[Activity]:
Return the records exactly as they appear below, omitting the pictures.

[Provided data]:
- - - - -

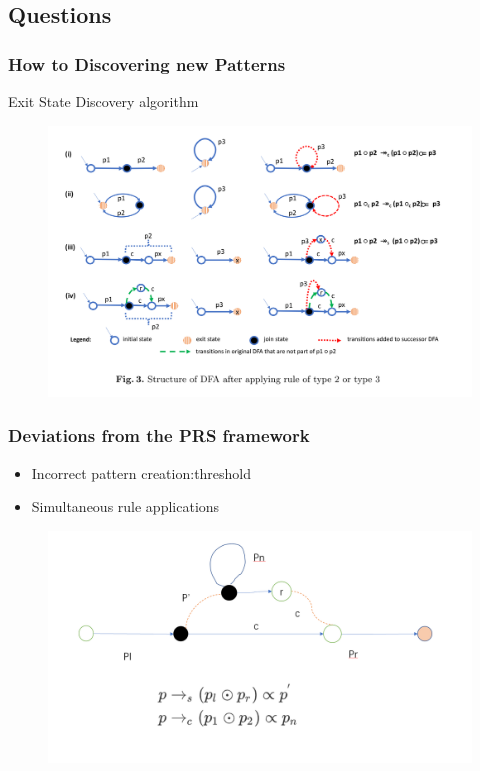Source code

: \documentclass[aspectratio=169%
,serif,mathserif]{beamer}
\begin{document}
\subsection{Questions}
\begin{frame}
	\frametitle{How to Discovering new Patterns}
	Exit State Discovery algorithm
	\begin{figure}
		\includegraphics[width=0.6\linewidth]{2.png}
	\end{figure}
\end{frame}

\begin{frame}
	\frametitle{Deviations from the PRS framework}
	\begin{itemize}
		\item Incorrect pattern creation:threshold
		\item Simultaneous rule applications
	\end{itemize}

	\begin{figure}
		\includegraphics[width=0.6\linewidth]{6.png}
	\end{figure}
\end{frame}
\end{document}
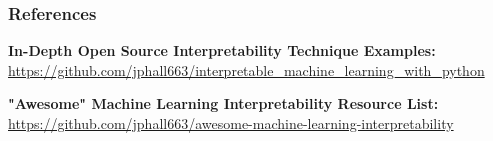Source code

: \documentclass[11pt,
               aspectratio=169,
               hyperref={colorlinks}
               ]{beamer}
\begin{document}


			


	\begin{frame}[t, allowframebreaks]
	
		\frametitle{References}	
		
			\textbf{In-Depth Open Source Interpretability Technique Examples:}\\
			\small{\url{https://github.com/jphall663/interpretable_machine_learning_with_python}}
			
			\vspace{10pt}
			
			\textbf{"Awesome" Machine Learning Interpretability Resource List:}\\
			\small{\url{https://github.com/jphall663/awesome-machine-learning-interpretability}}
			
		
		\framebreak		
		
		\printbibliography
		
	\end{frame}
\end{document}
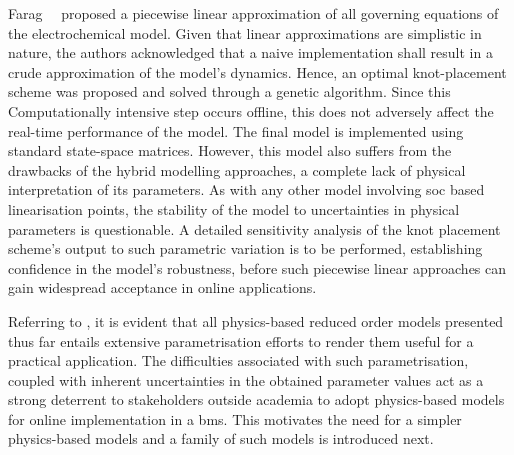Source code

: Farag~\etal{}~\cite{Farag2017}  proposed  a  piecewise linear  approximation  of
all  governing  equations  of  the  electrochemical  model.  Given  that  linear
approximations are simplistic  in nature, the authors acknowledged  that a naive
implementation shall  result in a  crude approximation of the  model's dynamics.
Hence,  an optimal  knot-placement  scheme  was proposed  and  solved through  a
genetic  algorithm. Since  this Computationally  intensive step  occurs offline,
this does not adversely affect the real-time performance of the model. The final
model is  implemented using standard  state-space matrices. However,  this model
also suffers  from the  drawbacks of  the hybrid  modelling approaches,  \ie{} a
complete lack  of physical interpretation of  its parameters. As with  any other
model involving \gls{soc} based linearisation points, the stability of the model
to uncertainties in physical parameters  is questionable. A detailed sensitivity
analysis of the  knot placement scheme's output to such  parametric variation is
to  be performed,  establishing  confidence in  the  model's robustness,  before
such  piecewise  linear approaches  can  gain  widespread acceptance  in  online
applications.





Referring  to  ,  it  is   evident  that  all
physics-based  reduced  order  models   presented  thus  far  entails  extensive
parametrisation efforts  to render  them useful for a  practical application.
The  difficulties associated  with such  parametrisation, coupled  with inherent
uncertainties  in  the obtained  parameter  values  act  as a  strong  deterrent
to  stakeholders  outside academia  to  adopt  physics-based models  for  online
implementation  in  a   \gls{bms}.  This  motivates  the  need   for  a  simpler
physics-based models and a family of such models is introduced next.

- - - - -

[Response area]:
Source code

: \documentclass[aspectratio=169%
,serif,mathserif]{beamer}
\begin{document}
\subsection{Questions}
\begin{frame}
	\frametitle{How to Discovering new Patterns}
	Exit State Discovery algorithm
	\begin{figure}
		\includegraphics[width=0.6\linewidth]{2.png}
	\end{figure}
\end{frame}

\begin{frame}
	\frametitle{Deviations from the PRS framework}
	\begin{itemize}
		\item Incorrect pattern creation:threshold
		\item Simultaneous rule applications
	\end{itemize}

	\begin{figure}
		\includegraphics[width=0.6\linewidth]{6.png}
	\end{figure}
\end{frame}
\end{document}
Source code

: \documentclass[11pt,
               aspectratio=169,
               hyperref={colorlinks}
               ]{beamer}
\begin{document}


			


	\begin{frame}[t, allowframebreaks]
	
		\frametitle{References}	
		
			\textbf{In-Depth Open Source Interpretability Technique Examples:}\\
			\small{\url{https://github.com/jphall663/interpretable_machine_learning_with_python}}
			
			\vspace{10pt}
			
			\textbf{"Awesome" Machine Learning Interpretability Resource List:}\\
			\small{\url{https://github.com/jphall663/awesome-machine-learning-interpretability}}
			
		
		\framebreak		
		
		\printbibliography
		
	\end{frame}
\end{document}
Source code

: Farag~\etal{}~\cite{Farag2017}  proposed  a  piecewise linear  approximation  of
all  governing  equations  of  the  electrochemical  model.  Given  that  linear
approximations are simplistic  in nature, the authors acknowledged  that a naive
implementation shall  result in a  crude approximation of the  model's dynamics.
Hence,  an optimal  knot-placement  scheme  was proposed  and  solved through  a
genetic  algorithm. Since  this Computationally  intensive step  occurs offline,
this does not adversely affect the real-time performance of the model. The final
model is  implemented using standard  state-space matrices. However,  this model
also suffers  from the  drawbacks of  the hybrid  modelling approaches,  \ie{} a
complete lack  of physical interpretation of  its parameters. As with  any other
model involving \gls{soc} based linearisation points, the stability of the model
to uncertainties in physical parameters  is questionable. A detailed sensitivity
analysis of the  knot placement scheme's output to such  parametric variation is
to  be performed,  establishing  confidence in  the  model's robustness,  before
such  piecewise  linear approaches  can  gain  widespread acceptance  in  online
applications.





Referring  to  ,  it  is   evident  that  all
physics-based  reduced  order  models   presented  thus  far  entails  extensive
parametrisation efforts  to render  them useful for a  practical application.
The  difficulties associated  with such  parametrisation, coupled  with inherent
uncertainties  in  the obtained  parameter  values  act  as a  strong  deterrent
to  stakeholders  outside academia  to  adopt  physics-based models  for  online
implementation  in  a   \gls{bms}.  This  motivates  the  need   for  a  simpler
physics-based models and a family of such models is introduced next.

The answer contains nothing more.